State Exchange

State Exchange is a software system that enables the extraction and restoration of the state of applications into persistent containers. These application state containers can be used to migrate applications across different devices and platforms while preserving their state. For example, a text editor can be migrated from a desktop computer to a Smartphone without changing the current cursor position.


State Exchange is released as open source under the MIT license. The source code is available at GitHub.


How does it work?


Each device that should participate in State Exchange must run the State Exchange Service.
This service can access the state of supported applications through the State I/O protocol.
Users interact with the service through clients that communicate with one or more State Exchange Services through the State Exchange protocol.


To integrate support for State Exchange into an application, the application must be extended to implement the State I/O protocol. This protocol contains two commands to extract and restore the state into a predefined container format. In addition, State I/O defines mechanisms to observe the state of an application.


Getting Started


To start using State Exchange, install the State Exchange Service on every device that you intend to use. Then, implement support for State I/O in each application that you want to use for State Exchange. Finally, install the standard client or implement your own client to adapt how and when state exchange is performed.


State Exchange Service


The State Exchange Service is requires node.js.
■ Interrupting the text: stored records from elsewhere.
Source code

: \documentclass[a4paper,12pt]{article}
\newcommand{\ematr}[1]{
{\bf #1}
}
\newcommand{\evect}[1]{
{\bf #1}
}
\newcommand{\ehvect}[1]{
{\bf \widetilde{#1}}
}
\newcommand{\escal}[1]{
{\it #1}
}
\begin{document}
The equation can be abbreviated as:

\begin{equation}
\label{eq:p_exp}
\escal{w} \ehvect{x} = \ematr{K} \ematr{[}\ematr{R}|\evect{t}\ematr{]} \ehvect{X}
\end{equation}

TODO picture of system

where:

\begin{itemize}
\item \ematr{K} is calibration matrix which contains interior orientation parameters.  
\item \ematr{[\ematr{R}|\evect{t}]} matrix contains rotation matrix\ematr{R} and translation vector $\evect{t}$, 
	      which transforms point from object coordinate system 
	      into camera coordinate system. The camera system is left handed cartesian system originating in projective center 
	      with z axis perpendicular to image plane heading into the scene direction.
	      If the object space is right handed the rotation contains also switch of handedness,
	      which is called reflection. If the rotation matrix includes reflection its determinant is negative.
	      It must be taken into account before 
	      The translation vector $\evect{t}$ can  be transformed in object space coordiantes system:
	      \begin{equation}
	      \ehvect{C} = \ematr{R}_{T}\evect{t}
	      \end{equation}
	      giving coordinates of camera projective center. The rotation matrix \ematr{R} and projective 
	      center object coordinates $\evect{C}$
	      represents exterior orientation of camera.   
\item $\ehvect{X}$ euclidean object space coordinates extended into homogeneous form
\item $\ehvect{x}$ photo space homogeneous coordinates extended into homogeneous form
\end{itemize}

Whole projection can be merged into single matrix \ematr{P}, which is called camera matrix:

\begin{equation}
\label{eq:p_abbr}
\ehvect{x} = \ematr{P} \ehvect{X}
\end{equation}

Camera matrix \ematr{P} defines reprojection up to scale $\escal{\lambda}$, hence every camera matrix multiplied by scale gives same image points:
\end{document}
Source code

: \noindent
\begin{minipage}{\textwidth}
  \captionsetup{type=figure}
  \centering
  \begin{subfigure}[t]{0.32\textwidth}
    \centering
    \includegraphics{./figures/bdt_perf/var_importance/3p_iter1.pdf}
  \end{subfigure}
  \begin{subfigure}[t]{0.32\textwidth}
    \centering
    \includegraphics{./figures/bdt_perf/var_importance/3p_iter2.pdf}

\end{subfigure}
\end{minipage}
After installing node.js, install the required packages through npm by by running npm install. Then, simply start the service by running node app.

The service starts two servers listening on port 50000 (State Exchange) and 50001 (State I/O).


State I/O Support for Applications


To implement support for State Exchange into an application, the application must connect to the State Exchange service upon launching and keep the connection open. All messages between the service and the application are exchanged using \0-terminated JSON objects. For a detailed description of the State I/O protocol, please refer to my dissertation linked at the bottom or the included sample code.

For Mac OS X applications, you can use the included framework to implement the communication with the State Exchange service and instead implement delegate methods to customize the state extraction and restoration. Please see the example applications for detailed instructions on how to use the framework.


Clients for State Exchange


Clients can connect to the State Exchange service running on any device at any time and request a list of running applications or trigger state operations. Similar to State I/O, all messages are exchanged as \0-terminated JSON objects. For a detailed description of the protocol please refer to the example client.